Mathematical Foundations

The Sigmoid (Logistic) Function maps any real value to a probability between 0 and 1: $$\sigma (z)=\frac{1}{1+e^{-z}}$$
The sigmoid has several crucial properties: its range is bounded to $(0,1)$, making outputs interpretable as probabilities; it is smooth and differentiable everywhere, enabling gradient-based optimization; it is monotonic, with large positive values yielding $\sigma (z)\approx 1$ and large negative values yielding $\sigma (z)\approx 0$; and it is symmetric around $z=0$ where $\sigma (0)=0.5$.

Logistic Regression Model: The model computes a weighted combination of inputs and passes it through the sigmoid to obtain a probability: $$h(\mathbf{x})=P(y=1\mid \mathbf{x})=\sigma (\alpha x+\beta )=\frac{1}{1+e^{-(\alpha x+\beta )}}$$
To classify, we use a threshold (typically 0.5): predict class 1 if $h(\mathbf{x})\ge 0.5$, otherwise predict class 0. The decision boundary occurs where $\alpha x+\beta =0$ (where the sigmoid equals 0.5).

Loss Functions: Unlike regression, we cannot use mean squared error (MSE) for classification because combining MSE with the sigmoid output creates a non-convex cost surface with multiple local minima. Instead, we use cross-entropy loss (also called log loss or negative log-likelihood), which is designed for probabilistic classification and remains convex: $$J(\alpha ,\beta )=-\frac{1}{m}\sum _{i=1}^m[y^{(i)}\log (h(x^{(i)}))+(1-y^{(i)})\log (1-h(x^{(i)}))]$$
Cross-entropy heavily penalizes confident wrong predictions: predicting probability 0.9 for class 1 when the true label is 0 incurs much larger loss than predicting 0.6. This encourages the model to be calibrated and honest about uncertainty.

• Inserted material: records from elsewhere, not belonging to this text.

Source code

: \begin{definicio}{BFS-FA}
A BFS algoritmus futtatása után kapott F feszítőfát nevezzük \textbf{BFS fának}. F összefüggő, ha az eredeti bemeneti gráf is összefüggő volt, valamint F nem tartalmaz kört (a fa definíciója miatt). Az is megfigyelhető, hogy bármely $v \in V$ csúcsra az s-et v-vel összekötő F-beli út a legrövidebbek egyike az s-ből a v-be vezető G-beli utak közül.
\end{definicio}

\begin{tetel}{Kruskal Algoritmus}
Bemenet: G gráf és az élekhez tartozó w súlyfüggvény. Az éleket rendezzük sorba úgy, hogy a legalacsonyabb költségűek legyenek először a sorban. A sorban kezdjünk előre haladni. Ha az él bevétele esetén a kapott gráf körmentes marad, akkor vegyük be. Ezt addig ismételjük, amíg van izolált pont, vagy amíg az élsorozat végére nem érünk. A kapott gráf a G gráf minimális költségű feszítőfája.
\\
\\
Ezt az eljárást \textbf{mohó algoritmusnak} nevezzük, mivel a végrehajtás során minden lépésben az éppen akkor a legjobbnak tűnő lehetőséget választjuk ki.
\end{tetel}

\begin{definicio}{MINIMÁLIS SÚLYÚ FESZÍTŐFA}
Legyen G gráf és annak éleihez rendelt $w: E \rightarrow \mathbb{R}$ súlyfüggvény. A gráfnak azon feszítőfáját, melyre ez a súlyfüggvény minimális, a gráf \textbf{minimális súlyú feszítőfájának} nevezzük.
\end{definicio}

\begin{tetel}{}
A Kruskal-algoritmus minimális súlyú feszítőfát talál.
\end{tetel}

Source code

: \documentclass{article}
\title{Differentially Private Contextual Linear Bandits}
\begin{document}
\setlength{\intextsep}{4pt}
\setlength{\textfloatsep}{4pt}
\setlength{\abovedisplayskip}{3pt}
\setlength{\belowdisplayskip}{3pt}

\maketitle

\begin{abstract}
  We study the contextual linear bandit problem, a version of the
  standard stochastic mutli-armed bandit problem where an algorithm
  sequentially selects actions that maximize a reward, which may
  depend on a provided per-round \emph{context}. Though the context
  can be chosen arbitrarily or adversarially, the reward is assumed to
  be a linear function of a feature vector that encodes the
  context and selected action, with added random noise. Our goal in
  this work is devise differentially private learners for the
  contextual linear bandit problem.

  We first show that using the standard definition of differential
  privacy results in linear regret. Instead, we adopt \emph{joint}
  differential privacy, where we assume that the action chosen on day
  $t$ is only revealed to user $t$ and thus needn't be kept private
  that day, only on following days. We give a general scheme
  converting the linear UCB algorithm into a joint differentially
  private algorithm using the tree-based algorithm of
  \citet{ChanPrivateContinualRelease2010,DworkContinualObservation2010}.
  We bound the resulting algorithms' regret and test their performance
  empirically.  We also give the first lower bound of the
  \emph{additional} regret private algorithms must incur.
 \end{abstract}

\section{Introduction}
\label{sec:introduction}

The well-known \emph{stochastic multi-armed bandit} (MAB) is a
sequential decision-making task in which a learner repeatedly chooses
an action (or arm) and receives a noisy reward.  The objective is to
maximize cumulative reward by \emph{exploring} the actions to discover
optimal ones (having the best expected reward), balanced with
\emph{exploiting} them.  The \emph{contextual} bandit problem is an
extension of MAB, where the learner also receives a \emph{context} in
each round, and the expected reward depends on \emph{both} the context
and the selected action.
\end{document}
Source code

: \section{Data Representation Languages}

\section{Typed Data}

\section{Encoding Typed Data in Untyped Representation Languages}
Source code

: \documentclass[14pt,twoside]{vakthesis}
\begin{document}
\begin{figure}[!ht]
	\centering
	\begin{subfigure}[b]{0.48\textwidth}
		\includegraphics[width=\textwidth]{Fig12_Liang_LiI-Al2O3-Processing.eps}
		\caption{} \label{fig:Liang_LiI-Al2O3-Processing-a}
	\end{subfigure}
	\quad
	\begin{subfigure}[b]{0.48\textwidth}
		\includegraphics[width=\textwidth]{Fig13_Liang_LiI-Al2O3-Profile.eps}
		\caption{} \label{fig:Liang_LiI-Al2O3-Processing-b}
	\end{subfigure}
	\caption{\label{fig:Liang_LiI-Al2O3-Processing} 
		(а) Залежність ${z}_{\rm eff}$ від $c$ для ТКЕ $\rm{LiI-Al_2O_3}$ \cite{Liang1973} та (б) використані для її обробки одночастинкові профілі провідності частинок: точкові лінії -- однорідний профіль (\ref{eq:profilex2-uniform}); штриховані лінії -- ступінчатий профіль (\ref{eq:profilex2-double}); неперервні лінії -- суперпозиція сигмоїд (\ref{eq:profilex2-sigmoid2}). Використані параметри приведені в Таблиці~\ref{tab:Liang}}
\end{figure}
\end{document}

Practical guidance: Use sigmoid activation for classification to obtain probabilistic outputs and smooth decision boundaries. The sigmoid ensures predictions stay in the valid probability range [0,1] and provides confidence estimates. Cross-entropy loss is the standard choice for training classification models because it properly handles probabilistic predictions and enables efficient gradient-based optimization.